IV

De D. Pedro Hillo a los Sres. de Maltrana


La Puebla de Arganzón, Noviembre.

Aprovecho, mis caros amigos, un corto descanso en esta villa para darles referencia de nuestra feliz salida de Miranda, ambos con triste impresión de la tragedia que muy a pesar nuestro presenciamos. Si Fernando goza de perfecta salud, no puedo decir lo propio de su acompañante, el cual, por el camino, ha sentido que le rondan achaques antiguos. Hállase el tal, es decir, yo, un tanto febril, y no veo las santas horas de llegar a Vitoria para descansar a mis anchas. Creo que el susto de Miranda, que considero el más terrorífico de mi vida, me ha revuelto toda la naturaleza, sacando de los últimos fondos de esta males viejos, que yo creí dormidos o arrumbados para siempre. No se asusten, porque ello no será nada, y con reponerme de aquel terror, y con alimentarme y coger un largo sueño, pienso que he de tornar a mi habitual temple.

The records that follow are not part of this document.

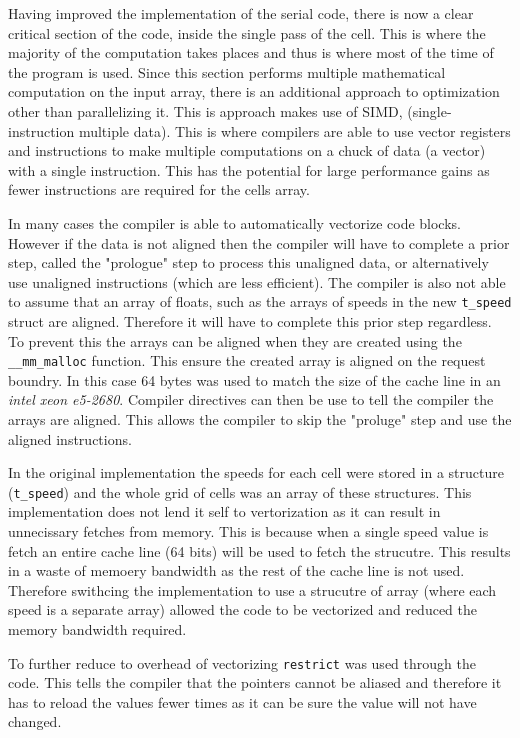 \documentclass{article}
\begin{document}
\begin{multicols}{2}
Having improved the implementation of the serial code, there is now a clear
critical section of the code, inside the single pass of the cell. This is where
the majority of the computation takes places and thus is where most of the time
of the program is used. Since this section performs multiple mathematical
computation on the input array, there is an additional approach to optimization
other than parallelizing it. This is approach makes use of SIMD,
(single-instruction multiple data). This is where compilers are able to use
vector registers and instructions to make multiple computations on a chuck of
data (a vector) with a single instruction. This has the potential for large
performance gains as fewer instructions are required for the cells array.

In many cases the compiler is able to automatically vectorize code blocks.
However if the data is not aligned then the compiler will have to complete a prior
step, called the "prologue" step to process this unaligned data, or
alternatively use unaligned instructions (which are less efficient). The
compiler is also not able to assume that an array of floats, such as the arrays
of speeds in the new \verb|t_speed| struct are aligned. Therefore it will have
to complete this prior step regardless. To prevent this the arrays can be
aligned when they are created using the \verb|__mm_malloc| function. This
ensure the created array is aligned on the request boundry. In this case 64
bytes was used to match the size of the cache line in an \emph{intel xeon
e5-2680}. Compiler directives can then be use to tell the compiler the arrays
are aligned. This allows the compiler to skip the "proluge" step and use the
aligned instructions.

In the original implementation the speeds for each cell were stored in a
structure (\verb|t_speed|) and the whole grid of cells was an array of these
structures. This implementation does not lend it self to vertorization as it
can result in unnecissary fetches from memory. This is because when a single
speed value is fetch an entire cache line (64 bits) will be used to fetch the
strucutre. This results in a waste of memoery bandwidth as the rest of the
cache line is not used. Therefore swithcing the implementation to use a
strucutre of array (where each speed is a separate array) allowed the code to
be vectorized and reduced the memory bandwidth required. 

To further reduce to overhead of vectorizing \verb|restrict| was used through
the code. This tells the compiler that the pointers cannot be aliased and
therefore it has to reload the values fewer times as it can be sure the value
will not have changed.


\end{multicols}
\end{document}
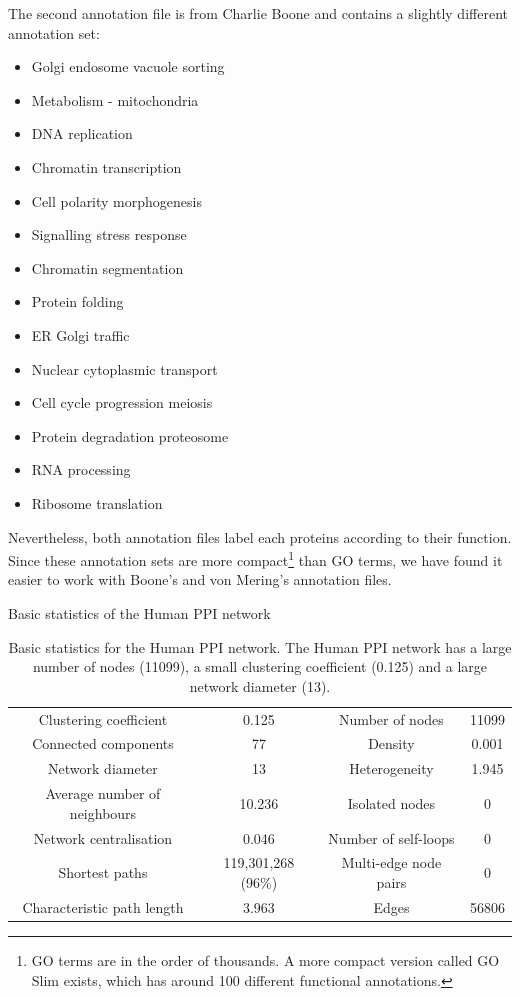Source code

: The second annotation file is from Charlie Boone \cite{costanzo2010genetic} and contains a slightly different annotation set:
\begin{multicols}{2}
\begin{itemize}
  \item Golgi endosome vacuole sorting
  \item Metabolism - mitochondria
  \item DNA replication
  \item Chromatin transcription
  \item Cell polarity morphogenesis
  \item Signalling stress response
  \item Chromatin  segmentation
  \item Protein folding
  \item ER Golgi traffic
  \item Nuclear cytoplasmic transport
  \item Cell cycle progression meiosis
  \item Protein degradation proteosome
  \item RNA processing
  \item Ribosome translation
\end{itemize}
\end{multicols}

Nevertheless, both annotation files label each proteins according to their function. Since these annotation sets are more compact\footnote{GO terms are in the order of thousands. A more compact version called GO Slim exists, which has around 100 different functional annotations.} than GO terms, we have found it easier to work with Boone's and von Mering's annotation files.


\begin{table}
  \centering
  Basic statistics of the Human PPI network\\
  \begin{tabular}{  c  c | c  c }
    Clustering coefficient & 0.125 & Number of nodes & 11099\\
    Connected components & 77 & Density & 0.001\\
    Network diameter & 13 & Heterogeneity & 1.945\\
    Average number of neighbours & 10.236 & Isolated nodes & 0\\
    Network centralisation & 0.046 & Number of self-loops & 0\\
    Shortest paths & 119,301,268 (96\%) & Multi-edge node pairs & 0\\
    Characteristic path length & 3.963 & Edges & 56806\\
  \end{tabular}
  \caption{Basic statistics for the Human PPI network. The Human PPI network has a large number of nodes (11099), a small clustering coefficient (0.125) and a large network diameter (13).}
  \label{tab:ppi_stats_table}
\end{table}

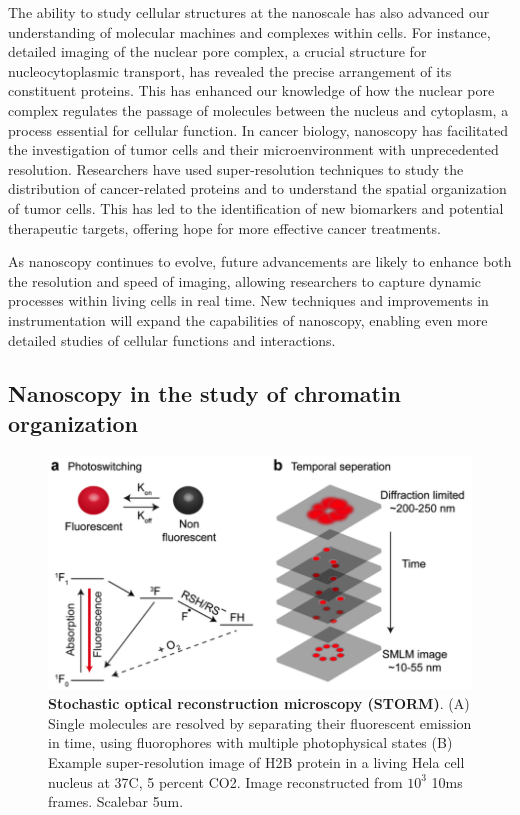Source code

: The ability to study cellular structures at the nanoscale has also advanced our understanding of molecular machines and complexes within cells. For instance, detailed imaging of the nuclear pore complex, a crucial structure for nucleocytoplasmic transport, has revealed the precise arrangement of its constituent proteins. This has enhanced our knowledge of how the nuclear pore complex regulates the passage of molecules between the nucleus and cytoplasm, a process essential for cellular function. In cancer biology, nanoscopy has facilitated the investigation of tumor cells and their microenvironment with unprecedented resolution. Researchers have used super-resolution techniques to study the distribution of cancer-related proteins and to understand the spatial organization of tumor cells. This has led to the identification of new biomarkers and potential therapeutic targets, offering hope for more effective cancer treatments.

As nanoscopy continues to evolve, future advancements are likely to enhance both the resolution and speed of imaging, allowing researchers to capture dynamic processes within living cells in real time. New techniques and improvements in instrumentation will expand the capabilities of nanoscopy, enabling even more detailed studies of cellular functions and interactions.

\subsection{Nanoscopy in the study of chromatin organization}


\begin{figure}[t]
\includegraphics[width=12cm]{media/Intro.png}
\caption{\textbf{Stochastic optical reconstruction microscopy (STORM)}. (A) Single molecules are resolved by separating their fluorescent emission in time, using fluorophores with multiple photophysical states (B) Example super-resolution image of H2B protein in a living Hela cell nucleus at 37C, 5 percent CO2. Image reconstructed from $10^{3}$ 10ms frames. Scalebar 5um.}
\end{figure}

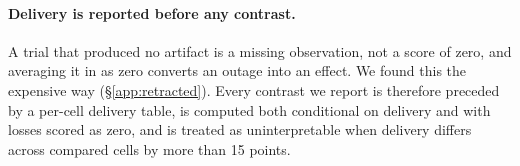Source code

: \paragraph{Delivery is reported before any contrast.} A trial that produced no artifact is
a missing observation, not a score of zero, and averaging it in as zero converts an outage
into an effect. We found this the expensive way (\S\ref{app:retracted}). Every contrast we
report is therefore preceded by a per-cell delivery table, is computed both conditional on
delivery and with losses scored as zero, and is treated as uninterpretable when delivery
differs across compared cells by more than 15 points.
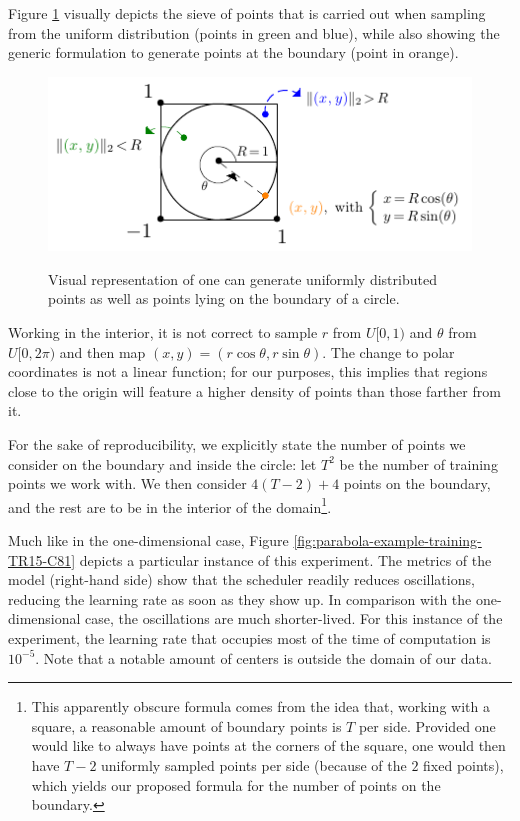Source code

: \documentclass[12pt]{report} %
\begin{document}
Figure \ref{fig:uniform-circle} visually depicts the sieve of points that is carried out when sampling from the uniform distribution (points in green and blue), while also showing the generic formulation to generate points at the boundary (point in orange).

\begin{figure}[h]
  {\includegraphics[width=.8\textwidth]{imagenes/experiments/helpful_images/uniform_circle.pdf}}
  \caption{Visual representation of one can generate uniformly distributed points as well as points lying on the boundary of a circle.}
  \label{fig:uniform-circle}
\end{figure}

Working in the interior, it is not correct to sample $r$ from $U[0,1)$ and $\theta$ from $U[0,2\pi)$ and then map $(x,y)=(r \cos \theta, r \sin \theta)$. The change to polar coordinates is not a linear function; for our purposes, this implies that regions close to the origin will feature a higher density of points than those farther from it.

For the sake of reproducibility, we explicitly state the number of points we consider on the boundary and inside the circle: let $T^2$ be the number of training points we work with. We then consider $4 (T - 2) + 4$ points on the boundary, and the rest are to be in the interior of the domain\footnote{This apparently obscure formula comes from the idea that, working with a square, a reasonable amount of boundary points is $T$ per side. Provided one would like to always have points at the corners of the square, one would then have $T-2$ uniformly sampled points per side (because of the $2$ fixed points), which yields our proposed formula for the number of points on the boundary.}.

Much like in the one-dimensional case, Figure \ref{fig:parabola-example-training-TR15-C81} depicts a particular instance of this experiment. The metrics of the model (right-hand side) show that the scheduler readily reduces oscillations, reducing the learning rate as soon as they show up. In comparison with the one-dimensional case, the oscillations are much shorter-lived. For this instance of the experiment, the learning rate that occupies most of the time of computation is $10^{-5}$. Note that a notable amount of centers is outside the domain of our data.
\end{document}
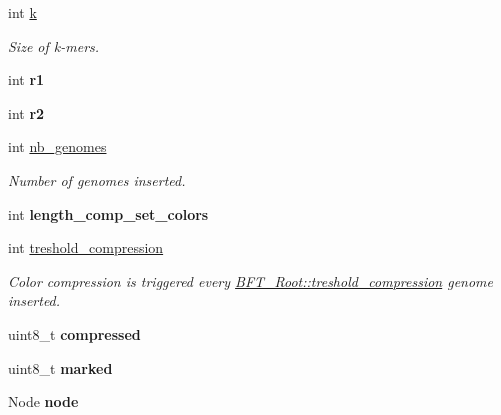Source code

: \begin{DoxyCompactItemize}
\item 
int \hyperlink{structBFT__Root_ac496349ff4cba68727c5e38d4200848e}{k}
\begin{DoxyCompactList}\small\item\em Size of k-\/mers. \end{DoxyCompactList}\item 
int {\bfseries r1}\hypertarget{structBFT__Root_a5f9133c413279e9184248ee9df58377e}{}\label{structBFT__Root_a5f9133c413279e9184248ee9df58377e}

\item 
int {\bfseries r2}\hypertarget{structBFT__Root_a2319c2ec89e8196fad6ab66f46f52f93}{}\label{structBFT__Root_a2319c2ec89e8196fad6ab66f46f52f93}

\item 
int \hyperlink{structBFT__Root_aaa57149b486231b370c0d9287e7e5328}{nb\+\_\+genomes}
\begin{DoxyCompactList}\small\item\em Number of genomes inserted. \end{DoxyCompactList}\item 
int {\bfseries length\+\_\+comp\+\_\+set\+\_\+colors}\hypertarget{structBFT__Root_ab6dc409b011bf32096366e936266d871}{}\label{structBFT__Root_ab6dc409b011bf32096366e936266d871}

\item 
int \hyperlink{structBFT__Root_ac791b1bb0df480c8574095bf0444cc64}{treshold\+\_\+compression}
\begin{DoxyCompactList}\small\item\em Color compression is triggered every \hyperlink{structBFT__Root_ac791b1bb0df480c8574095bf0444cc64}{B\+F\+T\+\_\+\+Root\+::treshold\+\_\+compression} genome inserted. \end{DoxyCompactList}\item 
uint8\+\_\+t {\bfseries compressed}\hypertarget{structBFT__Root_af43416c7309bc382c787d59dac51434e}{}\label{structBFT__Root_af43416c7309bc382c787d59dac51434e}

\item 
uint8\+\_\+t {\bfseries marked}\hypertarget{structBFT__Root_ae5f00a6cb4a5d56158d869aec2e87a38}{}\label{structBFT__Root_ae5f00a6cb4a5d56158d869aec2e87a38}

\item 
Node {\bfseries node}\hypertarget{structBFT__Root_a996c0a58aa4e6396bde1fd3037b79f03}{}\label{structBFT__Root_a996c0a58aa4e6396bde1fd3037b79f03}

\end{DoxyCompactItemize}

El tal Zoilo Arratia y sus dos compañeros entraron en Miranda, según mis noticias, el mismo día que nosotros, habiendo hallado alojamiento con rara prontitud, aunque la vivienda que se les dispuso no fuera muy de su agrado. A poco de llegar, se abrieron para los tres las puertas de la cárcel, donde gimen por los graves delitos de deserción y espionaje. De esto se les acusa; falta que sea verdad su delincuencia, y me guardo muy mucho de sentenciar a nadie sin conocimiento, que yo también, ¡ay!, he sido enchiquerado por conspirador, hallándome tan inocente y puro como los ángeles del cielo. Sean o no criminales los antedichos sujetos, tienen mi compasión por la pérdida de su libertad, y les deseo un buen juez, rara avis, que les redima o les condene según su merecido. Creí yo que el bilbaíno, tan oportunamente puesto a la sombra, no nos molestaría; pero no ha sido así. Poco antes de partirnos de Miranda, y cuando nuestro caballero se despedía de sus amigos en el parador cercano, llegó al nuestro una esquela escrita en la prisión por el Arratia, y a Fernando dirigida, en la cual manifiesta sentimientos contradictorios, extraña confusión de arrogancia y miedo, de amenaza y súplica, bien como quien se engendró en una cárcel, donde toda desesperación y delirio tienen su asiento. No viendo que por ahí nos pueda venir peligro, y atento a evitar a Fernando hasta el más leve motivo de disgusto, guardé la carta y nada le dije. Informo a ustedes del suceso, porque es mi deber procurar que nada ignoren; mas no vean en él motivo alguno de intranquilidad, pues para mí no lo hay. Sólo me inquieta mi endeble salud y el deseo de llegar pronto a la gran Vitoria, donde nos alojara mi amigo el Canónigo patrimonial, D. Vicente de Socobio y Zuazo, a quien daríamos el gran berrinche si nos fuéramos a la posada. Cualquiera que sea nuestro albergue, el Sr. de Socobio recibirá las cartas que de Villarcayo, de Madrid o de otra parte del globo terráqueo se nos dirijan... Ya viene Fernando; ya nos avisan que todo está dispuesto. Oigo el piafar de los briosos corceles. Partamos... Dios nos acompañe. Reciban los vivos afectos del caballero y los dos mozos, así como de este humilde capellán -Pedro Hillo.